BEGIN
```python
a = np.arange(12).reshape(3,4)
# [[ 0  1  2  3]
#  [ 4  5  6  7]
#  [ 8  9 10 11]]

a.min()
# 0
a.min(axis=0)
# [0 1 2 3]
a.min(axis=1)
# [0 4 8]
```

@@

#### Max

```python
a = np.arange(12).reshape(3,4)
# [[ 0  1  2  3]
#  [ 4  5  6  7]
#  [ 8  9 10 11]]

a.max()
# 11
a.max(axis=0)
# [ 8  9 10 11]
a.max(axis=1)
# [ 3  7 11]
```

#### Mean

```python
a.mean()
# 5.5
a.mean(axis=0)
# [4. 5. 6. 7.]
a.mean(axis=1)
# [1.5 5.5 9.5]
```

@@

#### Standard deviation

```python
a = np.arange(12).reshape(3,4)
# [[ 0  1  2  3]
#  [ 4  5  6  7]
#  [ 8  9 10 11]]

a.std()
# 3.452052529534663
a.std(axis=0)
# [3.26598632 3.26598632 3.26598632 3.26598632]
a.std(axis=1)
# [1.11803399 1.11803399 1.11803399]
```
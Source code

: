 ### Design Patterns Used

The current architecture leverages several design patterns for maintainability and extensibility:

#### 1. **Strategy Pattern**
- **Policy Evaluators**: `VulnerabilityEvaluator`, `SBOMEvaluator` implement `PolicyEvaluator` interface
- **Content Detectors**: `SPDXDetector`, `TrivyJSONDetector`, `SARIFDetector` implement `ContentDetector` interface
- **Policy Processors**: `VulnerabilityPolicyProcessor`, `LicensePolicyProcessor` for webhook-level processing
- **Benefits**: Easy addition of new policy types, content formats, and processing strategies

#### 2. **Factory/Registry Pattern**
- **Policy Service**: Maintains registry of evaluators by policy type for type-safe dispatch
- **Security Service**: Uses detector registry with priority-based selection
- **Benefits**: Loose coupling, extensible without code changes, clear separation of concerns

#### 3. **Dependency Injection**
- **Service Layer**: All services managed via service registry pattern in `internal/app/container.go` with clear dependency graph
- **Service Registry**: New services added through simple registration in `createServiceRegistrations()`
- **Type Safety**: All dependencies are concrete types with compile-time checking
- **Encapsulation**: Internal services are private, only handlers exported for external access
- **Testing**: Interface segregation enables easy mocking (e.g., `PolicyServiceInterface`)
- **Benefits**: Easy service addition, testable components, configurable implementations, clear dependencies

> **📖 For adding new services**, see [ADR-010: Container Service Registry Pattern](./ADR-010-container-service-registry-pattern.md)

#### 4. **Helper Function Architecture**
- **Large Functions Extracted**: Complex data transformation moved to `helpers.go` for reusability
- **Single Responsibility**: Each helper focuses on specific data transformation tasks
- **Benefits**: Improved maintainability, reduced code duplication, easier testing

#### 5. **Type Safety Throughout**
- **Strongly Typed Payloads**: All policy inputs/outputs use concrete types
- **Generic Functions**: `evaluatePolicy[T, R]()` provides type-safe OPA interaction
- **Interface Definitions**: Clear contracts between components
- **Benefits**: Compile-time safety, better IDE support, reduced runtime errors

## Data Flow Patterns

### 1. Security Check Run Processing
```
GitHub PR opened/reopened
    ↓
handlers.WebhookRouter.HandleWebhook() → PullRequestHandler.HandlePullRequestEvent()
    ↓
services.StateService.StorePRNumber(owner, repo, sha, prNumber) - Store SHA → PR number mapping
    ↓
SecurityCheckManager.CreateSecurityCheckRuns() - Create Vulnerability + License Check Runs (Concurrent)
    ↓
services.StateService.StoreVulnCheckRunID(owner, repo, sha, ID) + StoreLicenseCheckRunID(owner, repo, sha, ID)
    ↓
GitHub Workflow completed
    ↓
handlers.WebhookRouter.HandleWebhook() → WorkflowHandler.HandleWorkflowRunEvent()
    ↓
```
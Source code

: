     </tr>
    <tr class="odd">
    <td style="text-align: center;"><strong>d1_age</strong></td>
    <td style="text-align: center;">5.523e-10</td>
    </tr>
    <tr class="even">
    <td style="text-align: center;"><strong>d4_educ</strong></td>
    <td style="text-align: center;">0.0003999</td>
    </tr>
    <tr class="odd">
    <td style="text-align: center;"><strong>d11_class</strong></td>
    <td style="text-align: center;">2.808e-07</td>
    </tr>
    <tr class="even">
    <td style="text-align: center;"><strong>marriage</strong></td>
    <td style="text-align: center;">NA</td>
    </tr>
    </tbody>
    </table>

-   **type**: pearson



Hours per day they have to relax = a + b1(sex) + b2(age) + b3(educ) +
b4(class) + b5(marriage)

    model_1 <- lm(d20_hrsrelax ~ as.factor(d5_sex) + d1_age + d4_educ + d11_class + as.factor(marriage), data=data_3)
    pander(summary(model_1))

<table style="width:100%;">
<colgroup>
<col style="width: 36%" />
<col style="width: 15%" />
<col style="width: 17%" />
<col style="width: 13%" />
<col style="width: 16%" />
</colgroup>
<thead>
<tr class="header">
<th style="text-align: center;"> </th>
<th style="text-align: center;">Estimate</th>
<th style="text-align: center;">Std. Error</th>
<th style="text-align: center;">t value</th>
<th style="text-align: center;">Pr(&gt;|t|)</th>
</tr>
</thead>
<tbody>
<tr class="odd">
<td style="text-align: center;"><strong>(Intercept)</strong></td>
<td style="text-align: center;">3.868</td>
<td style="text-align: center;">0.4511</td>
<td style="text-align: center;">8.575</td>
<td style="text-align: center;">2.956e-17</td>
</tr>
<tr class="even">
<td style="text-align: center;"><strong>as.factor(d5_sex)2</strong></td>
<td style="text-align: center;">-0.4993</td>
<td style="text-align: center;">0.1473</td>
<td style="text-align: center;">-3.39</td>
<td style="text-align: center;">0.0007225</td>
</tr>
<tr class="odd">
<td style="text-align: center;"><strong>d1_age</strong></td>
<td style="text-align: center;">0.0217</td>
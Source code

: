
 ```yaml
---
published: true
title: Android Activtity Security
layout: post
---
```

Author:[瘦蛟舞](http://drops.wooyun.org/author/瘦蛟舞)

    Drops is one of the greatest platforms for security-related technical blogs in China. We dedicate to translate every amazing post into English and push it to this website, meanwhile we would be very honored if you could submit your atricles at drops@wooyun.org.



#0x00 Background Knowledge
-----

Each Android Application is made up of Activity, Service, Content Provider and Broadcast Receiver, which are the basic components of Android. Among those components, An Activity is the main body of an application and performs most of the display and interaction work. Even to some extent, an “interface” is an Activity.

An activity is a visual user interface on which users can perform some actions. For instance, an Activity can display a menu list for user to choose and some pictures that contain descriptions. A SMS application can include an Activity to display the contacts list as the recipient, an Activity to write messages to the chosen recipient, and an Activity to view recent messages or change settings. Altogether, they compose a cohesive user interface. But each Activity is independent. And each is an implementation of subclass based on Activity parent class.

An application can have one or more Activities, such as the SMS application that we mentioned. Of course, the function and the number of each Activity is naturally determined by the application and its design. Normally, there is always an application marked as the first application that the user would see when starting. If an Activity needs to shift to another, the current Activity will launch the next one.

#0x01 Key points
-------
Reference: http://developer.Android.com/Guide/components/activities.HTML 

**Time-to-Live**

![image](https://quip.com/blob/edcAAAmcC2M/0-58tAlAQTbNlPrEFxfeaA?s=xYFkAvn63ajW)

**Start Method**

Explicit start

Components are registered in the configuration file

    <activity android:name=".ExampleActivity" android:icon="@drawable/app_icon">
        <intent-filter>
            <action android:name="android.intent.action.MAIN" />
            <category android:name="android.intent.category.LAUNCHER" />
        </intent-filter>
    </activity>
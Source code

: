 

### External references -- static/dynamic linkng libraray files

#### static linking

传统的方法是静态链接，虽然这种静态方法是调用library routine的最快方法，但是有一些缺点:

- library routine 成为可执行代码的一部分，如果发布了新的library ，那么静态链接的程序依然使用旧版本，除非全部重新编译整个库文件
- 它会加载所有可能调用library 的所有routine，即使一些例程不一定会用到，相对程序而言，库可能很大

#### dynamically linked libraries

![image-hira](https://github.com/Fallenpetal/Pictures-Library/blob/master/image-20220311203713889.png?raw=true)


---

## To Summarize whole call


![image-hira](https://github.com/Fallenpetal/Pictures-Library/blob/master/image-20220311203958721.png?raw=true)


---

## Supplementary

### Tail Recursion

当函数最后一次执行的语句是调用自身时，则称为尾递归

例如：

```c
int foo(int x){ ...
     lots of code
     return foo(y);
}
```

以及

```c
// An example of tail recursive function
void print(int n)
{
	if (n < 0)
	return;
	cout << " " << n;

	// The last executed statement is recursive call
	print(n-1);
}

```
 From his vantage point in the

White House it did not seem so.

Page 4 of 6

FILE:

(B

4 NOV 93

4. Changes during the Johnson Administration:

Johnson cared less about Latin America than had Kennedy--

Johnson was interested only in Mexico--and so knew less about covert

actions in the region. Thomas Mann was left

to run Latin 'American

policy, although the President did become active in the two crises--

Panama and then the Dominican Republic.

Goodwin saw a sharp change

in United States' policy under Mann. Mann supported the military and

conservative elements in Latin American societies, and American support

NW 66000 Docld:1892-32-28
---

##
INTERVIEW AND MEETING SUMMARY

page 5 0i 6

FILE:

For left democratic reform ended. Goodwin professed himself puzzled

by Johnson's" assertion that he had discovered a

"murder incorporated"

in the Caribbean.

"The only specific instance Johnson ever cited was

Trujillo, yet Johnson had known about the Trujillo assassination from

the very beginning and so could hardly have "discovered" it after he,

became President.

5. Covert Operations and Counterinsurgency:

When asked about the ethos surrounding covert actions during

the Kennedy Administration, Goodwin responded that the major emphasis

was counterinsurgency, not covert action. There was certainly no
END
• Exercise aim
Only the lines above from the line containing "传统的方法是静态链接，虽然这" through the line containing "Goodwin saw a sharp change" should be retyped, exactly and with both ends included.

• Answer below
传统的方法是静态链接，虽然这种静态方法是调用library routine的最快方法，但是有一些缺点:

- library routine 成为可执行代码的一部分，如果发布了新的library ，那么静态链接的程序依然使用旧版本，除非全部重新编译整个库文件
- 它会加载所有可能调用library 的所有routine，即使一些例程不一定会用到，相对程序而言，库可能很大

#### dynamically linked libraries

![image-hira](https://github.com/Fallenpetal/Pictures-Library/blob/master/image-20220311203713889.png?raw=true)


---

## To Summarize whole call


![image-hira](https://github.com/Fallenpetal/Pictures-Library/blob/master/image-20220311203958721.png?raw=true)


---

## Supplementary

### Tail Recursion

当函数最后一次执行的语句是调用自身时，则称为尾递归

例如：

```c
int foo(int x){ ...
     lots of code
     return foo(y);
}
```

以及

```c
// An example of tail recursive function
void print(int n)
{
	if (n < 0)
	return;
	cout << " " << n;

	// The last executed statement is recursive call
	print(n-1);
}

```
 From his vantage point in the

White House it did not seem so.

Page 4 of 6

FILE:

(B

4 NOV 93

4. Changes during the Johnson Administration:

Johnson cared less about Latin America than had Kennedy--

Johnson was interested only in Mexico--and so knew less about covert

actions in the region. Thomas Mann was left

to run Latin 'American

policy, although the President did become active in the two crises--

Panama and then the Dominican Republic.

Goodwin saw a sharp change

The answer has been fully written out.